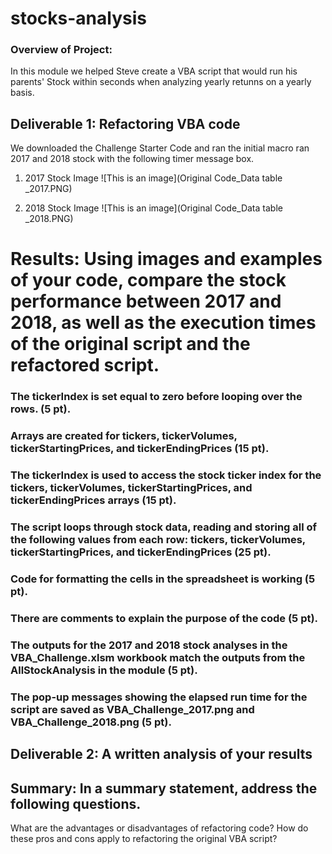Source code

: # stocks-analysis
### Overview of Project: 
In this module we helped Steve create a VBA script that would run his parents' Stock within seconds when analyzing yearly retunns on a yearly basis. 
## Deliverable 1: Refactoring VBA code
We downloaded the Challenge Starter Code and ran the initial macro ran 2017 and 2018 stock with the following timer message box.

1. 2017 Stock Image 
![This is an image](Original Code_Data table _2017.PNG)

3. 2018 Stock Image
![This is an image](Original Code_Data table _2018.PNG)


# Results: Using images and examples of your code, compare the stock performance between 2017 and 2018, as well as the execution times of the original script and the refactored script.

### The tickerIndex is set equal to zero before looping over the rows. (5 pt).
### Arrays are created for tickers, tickerVolumes, tickerStartingPrices, and tickerEndingPrices (15 pt).
### The tickerIndex is used to access the stock ticker index for the tickers, tickerVolumes, tickerStartingPrices, and tickerEndingPrices arrays (15 pt).
### The script loops through stock data, reading and storing all of the following values from each row: tickers, tickerVolumes, tickerStartingPrices, and tickerEndingPrices (25 pt).
### Code for formatting the cells in the spreadsheet is working (5 pt).
### There are comments to explain the purpose of the code (5 pt).
### The outputs for the 2017 and 2018 stock analyses in the VBA_Challenge.xlsm workbook match the outputs from the AllStockAnalysis in the module (5 pt).
### The pop-up messages showing the elapsed run time for the script are saved as VBA_Challenge_2017.png and VBA_Challenge_2018.png (5 pt).
## Deliverable 2: A written analysis of your results
## Summary: In a summary statement, address the following questions.
What are the advantages or disadvantages of refactoring code?
How do these pros and cons apply to refactoring the original VBA script?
◇ ◇ ◇
* _Action item_
The expected result is the data above in exact form, free of pictures.

* _Final answer_
Source code

: # stocks-analysis
### Overview of Project: 
In this module we helped Steve create a VBA script that would run his parents' Stock within seconds when analyzing yearly retunns on a yearly basis. 
## Deliverable 1: Refactoring VBA code
We downloaded the Challenge Starter Code and ran the initial macro ran 2017 and 2018 stock with the following timer message box.

1. 2017 Stock Image 
![This is an image](Original Code_Data table _2017.PNG)

3. 2018 Stock Image
![This is an image](Original Code_Data table _2018.PNG)


# Results: Using images and examples of your code, compare the stock performance between 2017 and 2018, as well as the execution times of the original script and the refactored script.

### The tickerIndex is set equal to zero before looping over the rows. (5 pt).
### Arrays are created for tickers, tickerVolumes, tickerStartingPrices, and tickerEndingPrices (15 pt).
### The tickerIndex is used to access the stock ticker index for the tickers, tickerVolumes, tickerStartingPrices, and tickerEndingPrices arrays (15 pt).
### The script loops through stock data, reading and storing all of the following values from each row: tickers, tickerVolumes, tickerStartingPrices, and tickerEndingPrices (25 pt).
### Code for formatting the cells in the spreadsheet is working (5 pt).
### There are comments to explain the purpose of the code (5 pt).
### The outputs for the 2017 and 2018 stock analyses in the VBA_Challenge.xlsm workbook match the outputs from the AllStockAnalysis in the module (5 pt).
### The pop-up messages showing the elapsed run time for the script are saved as VBA_Challenge_2017.png and VBA_Challenge_2018.png (5 pt).
## Deliverable 2: A written analysis of your results
## Summary: In a summary statement, address the following questions.
What are the advantages or disadvantages of refactoring code?
How do these pros and cons apply to refactoring the original VBA script?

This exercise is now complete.